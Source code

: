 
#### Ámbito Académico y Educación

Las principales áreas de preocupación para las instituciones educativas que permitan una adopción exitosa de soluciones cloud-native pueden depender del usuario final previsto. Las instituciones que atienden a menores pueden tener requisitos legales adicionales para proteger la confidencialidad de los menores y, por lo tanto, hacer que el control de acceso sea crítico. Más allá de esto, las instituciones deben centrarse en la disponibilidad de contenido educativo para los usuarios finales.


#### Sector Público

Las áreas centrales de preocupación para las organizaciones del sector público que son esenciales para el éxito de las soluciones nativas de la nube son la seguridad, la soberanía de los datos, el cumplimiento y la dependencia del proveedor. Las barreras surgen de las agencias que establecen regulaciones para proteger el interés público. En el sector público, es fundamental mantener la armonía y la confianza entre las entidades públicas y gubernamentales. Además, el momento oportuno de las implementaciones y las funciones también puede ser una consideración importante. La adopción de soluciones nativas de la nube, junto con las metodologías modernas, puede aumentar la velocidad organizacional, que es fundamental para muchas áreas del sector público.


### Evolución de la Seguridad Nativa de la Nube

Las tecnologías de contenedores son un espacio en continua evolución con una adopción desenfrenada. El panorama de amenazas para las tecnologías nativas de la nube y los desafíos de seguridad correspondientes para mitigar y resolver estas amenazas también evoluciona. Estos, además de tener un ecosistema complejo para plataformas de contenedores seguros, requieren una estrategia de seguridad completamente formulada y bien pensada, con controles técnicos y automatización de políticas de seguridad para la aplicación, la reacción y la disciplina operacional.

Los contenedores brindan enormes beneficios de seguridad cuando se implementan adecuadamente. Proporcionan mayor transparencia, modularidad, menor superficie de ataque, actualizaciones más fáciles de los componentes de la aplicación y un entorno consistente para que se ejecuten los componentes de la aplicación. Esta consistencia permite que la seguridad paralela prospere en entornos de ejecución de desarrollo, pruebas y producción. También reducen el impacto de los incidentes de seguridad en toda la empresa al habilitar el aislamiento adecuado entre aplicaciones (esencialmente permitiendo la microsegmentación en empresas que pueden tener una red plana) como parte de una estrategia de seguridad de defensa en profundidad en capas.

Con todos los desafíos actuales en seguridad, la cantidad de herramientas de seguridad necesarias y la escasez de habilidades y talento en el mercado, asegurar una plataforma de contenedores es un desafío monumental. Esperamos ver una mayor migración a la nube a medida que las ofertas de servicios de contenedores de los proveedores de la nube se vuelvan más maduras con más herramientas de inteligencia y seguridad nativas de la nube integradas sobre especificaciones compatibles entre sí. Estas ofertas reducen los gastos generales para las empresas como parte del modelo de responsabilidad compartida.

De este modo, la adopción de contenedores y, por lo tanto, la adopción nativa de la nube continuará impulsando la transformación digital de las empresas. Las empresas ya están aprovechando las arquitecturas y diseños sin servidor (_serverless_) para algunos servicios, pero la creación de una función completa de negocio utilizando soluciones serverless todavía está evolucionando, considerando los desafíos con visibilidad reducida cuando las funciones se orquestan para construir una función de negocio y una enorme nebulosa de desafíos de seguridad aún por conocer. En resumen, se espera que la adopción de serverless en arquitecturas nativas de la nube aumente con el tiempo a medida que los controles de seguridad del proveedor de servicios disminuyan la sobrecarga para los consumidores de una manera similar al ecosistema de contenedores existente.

------------------------------

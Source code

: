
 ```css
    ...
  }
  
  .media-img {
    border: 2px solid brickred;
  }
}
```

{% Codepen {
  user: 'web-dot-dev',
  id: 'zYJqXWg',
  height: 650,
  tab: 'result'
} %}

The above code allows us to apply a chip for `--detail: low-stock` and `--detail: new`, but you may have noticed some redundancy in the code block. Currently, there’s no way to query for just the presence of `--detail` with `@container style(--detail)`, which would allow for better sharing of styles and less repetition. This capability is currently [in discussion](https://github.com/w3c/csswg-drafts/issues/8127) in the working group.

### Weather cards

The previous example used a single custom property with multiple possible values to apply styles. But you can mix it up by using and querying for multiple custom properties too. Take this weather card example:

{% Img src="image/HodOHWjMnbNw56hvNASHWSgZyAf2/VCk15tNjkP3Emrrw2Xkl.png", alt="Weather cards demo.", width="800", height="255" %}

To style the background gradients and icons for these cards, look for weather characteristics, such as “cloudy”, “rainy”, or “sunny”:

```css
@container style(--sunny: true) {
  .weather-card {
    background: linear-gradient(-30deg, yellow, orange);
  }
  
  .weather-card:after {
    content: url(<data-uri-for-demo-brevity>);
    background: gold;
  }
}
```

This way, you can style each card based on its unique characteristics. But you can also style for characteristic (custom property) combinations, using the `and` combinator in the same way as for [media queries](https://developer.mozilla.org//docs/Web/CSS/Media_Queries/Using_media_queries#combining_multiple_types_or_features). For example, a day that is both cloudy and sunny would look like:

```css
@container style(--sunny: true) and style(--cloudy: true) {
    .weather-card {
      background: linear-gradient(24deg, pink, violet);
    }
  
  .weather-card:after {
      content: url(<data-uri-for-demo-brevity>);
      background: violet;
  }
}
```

------------------------------

▸ DESCRIPTION OF THE TASK: Each line that holds the string "container" is to be copied from the entries above.

▸ WRITTEN SOLUTION:
The above code allows us to apply a chip for `--detail: low-stock` and `--detail: new`, but you may have noticed some redundancy in the code block. Currently, there’s no way to query for just the presence of `--detail` with `@container style(--detail)`, which would allow for better sharing of styles and less repetition. This capability is currently [in discussion](https://github.com/w3c/csswg-drafts/issues/8127) in the working group.
@container style(--sunny: true) {
@container style(--sunny: true) and style(--cloudy: true) {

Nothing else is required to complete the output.